Et même s’il a réussi à s’immiscer dans la lutte pour le titre dans le sprint final du championnat, Zidane a échoué à conserver la couronne nationale.

Comme en 2018, Zidane quitte son poste quelques jours seulement après la fin de la saison. Mais à la différence de 2018, où il avait démissionné après un triplé inédit en C1, cette fois, il l’abandonne un genou à terre.

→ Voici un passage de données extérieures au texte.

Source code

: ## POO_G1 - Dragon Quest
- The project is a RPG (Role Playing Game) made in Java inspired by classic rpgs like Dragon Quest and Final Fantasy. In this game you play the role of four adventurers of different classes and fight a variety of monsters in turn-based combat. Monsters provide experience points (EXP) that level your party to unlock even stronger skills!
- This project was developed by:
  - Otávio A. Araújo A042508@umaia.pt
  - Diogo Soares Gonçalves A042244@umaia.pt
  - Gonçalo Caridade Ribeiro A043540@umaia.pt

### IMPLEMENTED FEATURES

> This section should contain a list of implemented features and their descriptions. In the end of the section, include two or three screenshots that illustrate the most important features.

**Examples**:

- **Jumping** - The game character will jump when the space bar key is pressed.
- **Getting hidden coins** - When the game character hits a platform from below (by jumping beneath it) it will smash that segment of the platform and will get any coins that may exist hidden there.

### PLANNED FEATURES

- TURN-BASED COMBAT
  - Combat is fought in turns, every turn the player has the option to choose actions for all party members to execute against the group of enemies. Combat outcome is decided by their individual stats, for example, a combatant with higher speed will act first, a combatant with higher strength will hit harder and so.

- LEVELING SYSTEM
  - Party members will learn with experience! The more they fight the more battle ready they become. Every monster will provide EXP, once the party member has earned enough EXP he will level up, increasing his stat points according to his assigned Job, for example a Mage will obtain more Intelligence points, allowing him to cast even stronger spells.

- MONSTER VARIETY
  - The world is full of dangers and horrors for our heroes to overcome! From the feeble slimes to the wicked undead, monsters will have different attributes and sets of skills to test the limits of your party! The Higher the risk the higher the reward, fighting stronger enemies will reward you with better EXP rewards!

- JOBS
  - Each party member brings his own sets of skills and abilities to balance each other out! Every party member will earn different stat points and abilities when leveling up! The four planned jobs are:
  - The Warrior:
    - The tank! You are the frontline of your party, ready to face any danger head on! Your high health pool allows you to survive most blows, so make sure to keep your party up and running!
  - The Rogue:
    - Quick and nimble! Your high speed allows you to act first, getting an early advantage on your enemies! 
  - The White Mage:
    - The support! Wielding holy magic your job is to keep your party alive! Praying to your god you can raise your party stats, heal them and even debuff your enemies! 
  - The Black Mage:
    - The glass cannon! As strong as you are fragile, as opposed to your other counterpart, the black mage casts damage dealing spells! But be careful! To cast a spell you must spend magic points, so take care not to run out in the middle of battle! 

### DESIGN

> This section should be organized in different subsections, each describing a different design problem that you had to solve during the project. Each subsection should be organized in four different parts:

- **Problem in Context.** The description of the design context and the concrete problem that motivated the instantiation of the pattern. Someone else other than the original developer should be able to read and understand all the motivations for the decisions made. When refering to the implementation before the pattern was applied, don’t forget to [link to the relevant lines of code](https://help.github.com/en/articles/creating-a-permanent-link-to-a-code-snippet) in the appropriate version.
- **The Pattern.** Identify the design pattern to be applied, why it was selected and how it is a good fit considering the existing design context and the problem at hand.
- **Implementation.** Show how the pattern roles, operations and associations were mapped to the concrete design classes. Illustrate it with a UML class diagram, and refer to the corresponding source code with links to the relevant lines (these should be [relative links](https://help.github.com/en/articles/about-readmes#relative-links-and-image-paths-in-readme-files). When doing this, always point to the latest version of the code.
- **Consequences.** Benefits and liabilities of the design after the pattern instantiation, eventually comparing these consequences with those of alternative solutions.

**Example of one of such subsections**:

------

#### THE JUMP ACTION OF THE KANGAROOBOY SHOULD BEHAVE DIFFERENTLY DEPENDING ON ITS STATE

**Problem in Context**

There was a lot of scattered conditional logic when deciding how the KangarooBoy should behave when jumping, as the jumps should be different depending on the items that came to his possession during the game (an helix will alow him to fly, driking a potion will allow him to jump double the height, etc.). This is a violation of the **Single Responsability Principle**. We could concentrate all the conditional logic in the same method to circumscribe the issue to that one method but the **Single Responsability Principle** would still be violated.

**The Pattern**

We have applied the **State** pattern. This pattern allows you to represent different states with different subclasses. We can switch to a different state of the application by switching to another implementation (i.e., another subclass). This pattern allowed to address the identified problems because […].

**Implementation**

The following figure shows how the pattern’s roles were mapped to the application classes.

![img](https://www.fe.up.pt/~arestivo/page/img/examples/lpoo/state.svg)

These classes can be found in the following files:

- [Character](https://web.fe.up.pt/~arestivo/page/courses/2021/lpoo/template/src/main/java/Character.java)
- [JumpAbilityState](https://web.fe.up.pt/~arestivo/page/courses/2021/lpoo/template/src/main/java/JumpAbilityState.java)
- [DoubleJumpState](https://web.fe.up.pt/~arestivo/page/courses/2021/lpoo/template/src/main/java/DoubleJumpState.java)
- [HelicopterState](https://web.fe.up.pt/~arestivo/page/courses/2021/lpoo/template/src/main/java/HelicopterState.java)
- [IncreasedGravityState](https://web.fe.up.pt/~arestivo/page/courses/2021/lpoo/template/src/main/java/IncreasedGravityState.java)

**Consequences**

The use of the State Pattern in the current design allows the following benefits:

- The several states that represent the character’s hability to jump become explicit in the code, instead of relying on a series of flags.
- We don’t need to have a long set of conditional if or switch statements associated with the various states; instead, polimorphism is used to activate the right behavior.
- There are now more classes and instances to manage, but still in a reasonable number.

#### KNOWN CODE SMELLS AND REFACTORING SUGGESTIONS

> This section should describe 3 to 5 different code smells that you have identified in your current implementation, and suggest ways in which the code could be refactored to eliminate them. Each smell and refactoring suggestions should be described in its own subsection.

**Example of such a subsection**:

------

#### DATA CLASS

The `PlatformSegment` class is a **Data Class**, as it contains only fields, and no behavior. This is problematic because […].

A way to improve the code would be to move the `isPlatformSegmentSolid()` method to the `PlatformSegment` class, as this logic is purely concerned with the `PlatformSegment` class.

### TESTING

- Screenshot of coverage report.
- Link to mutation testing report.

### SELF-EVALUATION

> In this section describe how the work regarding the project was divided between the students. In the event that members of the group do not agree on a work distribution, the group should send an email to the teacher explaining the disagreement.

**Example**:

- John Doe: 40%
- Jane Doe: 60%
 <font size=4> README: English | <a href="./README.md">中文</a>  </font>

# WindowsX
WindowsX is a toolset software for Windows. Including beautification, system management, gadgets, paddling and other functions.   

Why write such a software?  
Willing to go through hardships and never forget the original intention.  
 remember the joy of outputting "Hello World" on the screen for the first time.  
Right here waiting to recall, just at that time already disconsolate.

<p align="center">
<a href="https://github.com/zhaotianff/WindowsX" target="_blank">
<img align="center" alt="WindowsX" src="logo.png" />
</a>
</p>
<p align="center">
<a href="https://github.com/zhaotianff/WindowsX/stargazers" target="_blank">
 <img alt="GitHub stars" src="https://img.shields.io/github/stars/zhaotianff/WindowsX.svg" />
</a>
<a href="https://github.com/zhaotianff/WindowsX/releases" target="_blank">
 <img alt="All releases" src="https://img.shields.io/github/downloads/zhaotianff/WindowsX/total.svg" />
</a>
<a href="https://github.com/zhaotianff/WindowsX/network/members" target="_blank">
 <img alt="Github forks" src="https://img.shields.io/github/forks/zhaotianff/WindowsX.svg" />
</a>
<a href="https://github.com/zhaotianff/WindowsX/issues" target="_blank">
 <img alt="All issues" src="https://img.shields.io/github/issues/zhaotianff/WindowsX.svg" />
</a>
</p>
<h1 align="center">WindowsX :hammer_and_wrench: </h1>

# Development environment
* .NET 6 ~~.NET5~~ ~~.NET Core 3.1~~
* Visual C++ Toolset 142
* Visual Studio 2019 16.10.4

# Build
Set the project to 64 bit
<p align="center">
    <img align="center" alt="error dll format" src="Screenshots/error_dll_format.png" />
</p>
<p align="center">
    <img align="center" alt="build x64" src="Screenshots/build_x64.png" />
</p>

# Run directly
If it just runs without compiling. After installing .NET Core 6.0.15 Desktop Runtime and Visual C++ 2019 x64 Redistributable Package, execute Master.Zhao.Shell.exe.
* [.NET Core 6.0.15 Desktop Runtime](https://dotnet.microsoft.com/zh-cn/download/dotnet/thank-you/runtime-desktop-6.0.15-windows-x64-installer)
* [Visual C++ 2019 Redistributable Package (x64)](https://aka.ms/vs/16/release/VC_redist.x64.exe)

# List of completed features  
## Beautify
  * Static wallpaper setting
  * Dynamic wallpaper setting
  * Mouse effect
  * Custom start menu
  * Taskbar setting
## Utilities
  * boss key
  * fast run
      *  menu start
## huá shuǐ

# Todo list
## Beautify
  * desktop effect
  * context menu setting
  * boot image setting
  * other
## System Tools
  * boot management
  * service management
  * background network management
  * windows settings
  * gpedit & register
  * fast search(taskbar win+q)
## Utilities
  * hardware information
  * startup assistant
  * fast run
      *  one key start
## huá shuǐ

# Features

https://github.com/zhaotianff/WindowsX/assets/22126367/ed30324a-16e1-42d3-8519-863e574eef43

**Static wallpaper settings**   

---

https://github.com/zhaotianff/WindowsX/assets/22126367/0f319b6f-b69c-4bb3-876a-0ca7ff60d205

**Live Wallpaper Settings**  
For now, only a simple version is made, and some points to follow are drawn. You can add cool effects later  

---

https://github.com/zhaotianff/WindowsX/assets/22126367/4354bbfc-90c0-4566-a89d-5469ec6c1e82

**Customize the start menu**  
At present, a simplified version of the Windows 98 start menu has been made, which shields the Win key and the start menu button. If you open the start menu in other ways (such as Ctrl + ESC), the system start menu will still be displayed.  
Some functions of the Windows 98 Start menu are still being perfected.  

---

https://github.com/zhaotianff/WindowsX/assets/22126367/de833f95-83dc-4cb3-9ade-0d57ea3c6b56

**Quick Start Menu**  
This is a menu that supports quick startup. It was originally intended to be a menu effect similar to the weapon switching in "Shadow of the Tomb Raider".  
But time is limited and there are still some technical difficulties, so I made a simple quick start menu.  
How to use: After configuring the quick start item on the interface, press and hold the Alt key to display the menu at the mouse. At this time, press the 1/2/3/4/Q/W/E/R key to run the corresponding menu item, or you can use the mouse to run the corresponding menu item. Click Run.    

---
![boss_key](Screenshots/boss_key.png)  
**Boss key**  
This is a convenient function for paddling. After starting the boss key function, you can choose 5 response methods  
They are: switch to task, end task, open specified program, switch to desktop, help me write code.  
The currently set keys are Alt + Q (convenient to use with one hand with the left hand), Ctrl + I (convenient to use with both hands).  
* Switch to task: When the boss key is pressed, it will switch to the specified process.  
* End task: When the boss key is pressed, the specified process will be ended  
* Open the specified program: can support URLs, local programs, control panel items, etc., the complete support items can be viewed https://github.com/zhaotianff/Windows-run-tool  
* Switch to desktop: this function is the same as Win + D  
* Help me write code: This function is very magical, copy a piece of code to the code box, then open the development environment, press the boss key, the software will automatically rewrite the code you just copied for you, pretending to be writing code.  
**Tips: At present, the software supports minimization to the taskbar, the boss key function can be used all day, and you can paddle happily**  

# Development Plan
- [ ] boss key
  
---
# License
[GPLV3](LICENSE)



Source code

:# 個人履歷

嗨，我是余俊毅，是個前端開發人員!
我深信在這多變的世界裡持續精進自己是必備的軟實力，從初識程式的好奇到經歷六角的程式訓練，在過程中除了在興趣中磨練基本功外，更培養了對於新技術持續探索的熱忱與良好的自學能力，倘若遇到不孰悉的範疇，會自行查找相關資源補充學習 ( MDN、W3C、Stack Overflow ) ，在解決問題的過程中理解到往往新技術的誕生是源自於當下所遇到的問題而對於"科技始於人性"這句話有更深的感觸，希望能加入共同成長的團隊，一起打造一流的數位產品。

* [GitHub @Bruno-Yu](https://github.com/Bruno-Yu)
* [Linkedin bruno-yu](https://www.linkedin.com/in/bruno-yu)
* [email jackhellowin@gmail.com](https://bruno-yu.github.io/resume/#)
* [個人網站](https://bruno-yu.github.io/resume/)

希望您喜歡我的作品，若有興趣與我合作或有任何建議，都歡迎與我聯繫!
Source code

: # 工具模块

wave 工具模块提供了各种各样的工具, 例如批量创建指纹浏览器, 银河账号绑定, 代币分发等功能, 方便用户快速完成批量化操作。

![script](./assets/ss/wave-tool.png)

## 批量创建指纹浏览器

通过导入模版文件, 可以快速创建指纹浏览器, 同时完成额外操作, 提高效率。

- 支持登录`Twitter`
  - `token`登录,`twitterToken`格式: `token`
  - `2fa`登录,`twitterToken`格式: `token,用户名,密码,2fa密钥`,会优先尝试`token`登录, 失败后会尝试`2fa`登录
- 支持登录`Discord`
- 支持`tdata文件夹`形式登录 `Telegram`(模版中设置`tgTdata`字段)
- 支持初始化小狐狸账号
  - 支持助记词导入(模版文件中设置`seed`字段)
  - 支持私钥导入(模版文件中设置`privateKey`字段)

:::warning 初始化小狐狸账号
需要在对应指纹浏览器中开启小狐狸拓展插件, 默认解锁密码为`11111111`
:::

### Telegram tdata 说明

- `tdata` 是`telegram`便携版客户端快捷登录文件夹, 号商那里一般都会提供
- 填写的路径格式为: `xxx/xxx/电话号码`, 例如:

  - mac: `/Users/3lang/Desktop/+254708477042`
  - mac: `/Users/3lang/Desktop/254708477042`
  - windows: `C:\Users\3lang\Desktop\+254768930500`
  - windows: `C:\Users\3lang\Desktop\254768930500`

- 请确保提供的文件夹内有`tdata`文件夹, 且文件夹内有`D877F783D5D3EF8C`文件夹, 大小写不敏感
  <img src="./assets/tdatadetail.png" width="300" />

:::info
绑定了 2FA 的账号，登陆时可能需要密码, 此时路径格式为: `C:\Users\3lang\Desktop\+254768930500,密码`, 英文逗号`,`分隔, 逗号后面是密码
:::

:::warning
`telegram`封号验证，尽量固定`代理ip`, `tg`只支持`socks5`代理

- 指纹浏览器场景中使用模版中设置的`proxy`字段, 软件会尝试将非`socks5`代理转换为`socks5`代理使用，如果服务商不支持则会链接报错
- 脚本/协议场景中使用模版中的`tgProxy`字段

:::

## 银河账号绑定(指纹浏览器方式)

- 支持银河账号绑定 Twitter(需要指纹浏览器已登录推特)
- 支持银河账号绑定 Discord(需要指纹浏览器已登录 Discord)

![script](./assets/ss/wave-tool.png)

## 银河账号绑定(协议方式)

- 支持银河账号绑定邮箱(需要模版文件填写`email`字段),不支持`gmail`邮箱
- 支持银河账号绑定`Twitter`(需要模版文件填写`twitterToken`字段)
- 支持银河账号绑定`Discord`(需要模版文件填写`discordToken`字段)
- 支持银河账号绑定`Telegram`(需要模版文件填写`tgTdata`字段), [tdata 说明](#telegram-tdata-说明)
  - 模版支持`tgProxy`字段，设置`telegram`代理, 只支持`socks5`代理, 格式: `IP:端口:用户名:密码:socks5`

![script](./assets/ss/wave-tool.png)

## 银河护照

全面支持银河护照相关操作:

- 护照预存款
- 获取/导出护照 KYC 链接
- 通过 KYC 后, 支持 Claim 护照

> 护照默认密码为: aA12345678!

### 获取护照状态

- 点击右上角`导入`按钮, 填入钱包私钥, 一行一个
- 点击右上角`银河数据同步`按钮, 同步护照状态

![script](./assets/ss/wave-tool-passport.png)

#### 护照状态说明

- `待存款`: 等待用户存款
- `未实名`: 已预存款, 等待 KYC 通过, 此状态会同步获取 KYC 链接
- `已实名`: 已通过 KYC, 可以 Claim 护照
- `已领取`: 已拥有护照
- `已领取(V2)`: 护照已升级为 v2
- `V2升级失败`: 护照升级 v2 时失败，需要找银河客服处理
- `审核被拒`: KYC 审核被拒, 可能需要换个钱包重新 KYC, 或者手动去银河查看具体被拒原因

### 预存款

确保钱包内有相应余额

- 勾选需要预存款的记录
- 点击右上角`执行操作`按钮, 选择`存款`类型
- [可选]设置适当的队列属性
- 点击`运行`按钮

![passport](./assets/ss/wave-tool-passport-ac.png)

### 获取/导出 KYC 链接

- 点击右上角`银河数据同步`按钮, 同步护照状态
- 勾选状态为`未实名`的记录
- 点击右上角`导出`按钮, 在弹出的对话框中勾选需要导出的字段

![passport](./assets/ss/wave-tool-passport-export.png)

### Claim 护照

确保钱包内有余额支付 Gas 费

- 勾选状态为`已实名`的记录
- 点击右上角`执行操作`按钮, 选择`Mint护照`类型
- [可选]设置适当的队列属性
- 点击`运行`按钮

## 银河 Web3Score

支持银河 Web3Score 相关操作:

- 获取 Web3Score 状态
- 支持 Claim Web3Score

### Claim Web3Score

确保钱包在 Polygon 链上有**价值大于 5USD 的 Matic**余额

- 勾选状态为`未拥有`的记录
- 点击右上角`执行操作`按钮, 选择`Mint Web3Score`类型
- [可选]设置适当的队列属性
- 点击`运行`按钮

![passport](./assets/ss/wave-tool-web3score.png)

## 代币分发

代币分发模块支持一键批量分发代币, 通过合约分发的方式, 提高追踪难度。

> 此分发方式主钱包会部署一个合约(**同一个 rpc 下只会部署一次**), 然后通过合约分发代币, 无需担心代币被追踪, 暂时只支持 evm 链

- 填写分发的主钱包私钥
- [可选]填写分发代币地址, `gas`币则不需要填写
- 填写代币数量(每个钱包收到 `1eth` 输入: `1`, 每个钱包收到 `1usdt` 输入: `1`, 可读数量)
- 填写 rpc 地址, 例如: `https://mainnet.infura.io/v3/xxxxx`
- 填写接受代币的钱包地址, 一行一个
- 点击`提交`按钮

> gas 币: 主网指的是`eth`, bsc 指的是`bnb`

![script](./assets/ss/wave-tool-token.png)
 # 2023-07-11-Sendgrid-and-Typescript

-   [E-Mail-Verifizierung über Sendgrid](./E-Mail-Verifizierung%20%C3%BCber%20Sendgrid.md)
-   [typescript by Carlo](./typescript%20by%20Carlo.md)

Quel sera l’avenir pour lui ? Des rumeurs le voient à la Juventus Turin, un autre de ses anciens clubs, où l’avenir d’Andrea Pirlo paraît très incertain. Il pourrait aussi prendre quelques mois sabbatiques, comme en 2018, avant, peut-être, de songer à reprendre le flambeau de son ancien camarade Didier Deschamps en équipe de France après la Coupe du monde au Qatar en 2022.

A sa place, au Real, on parle d’une autre légende du club, Raul, actuellement à la tête de la Castilla. Les noms de Massimiliano Allegri et de Joachim Löw sont aussi murmurés.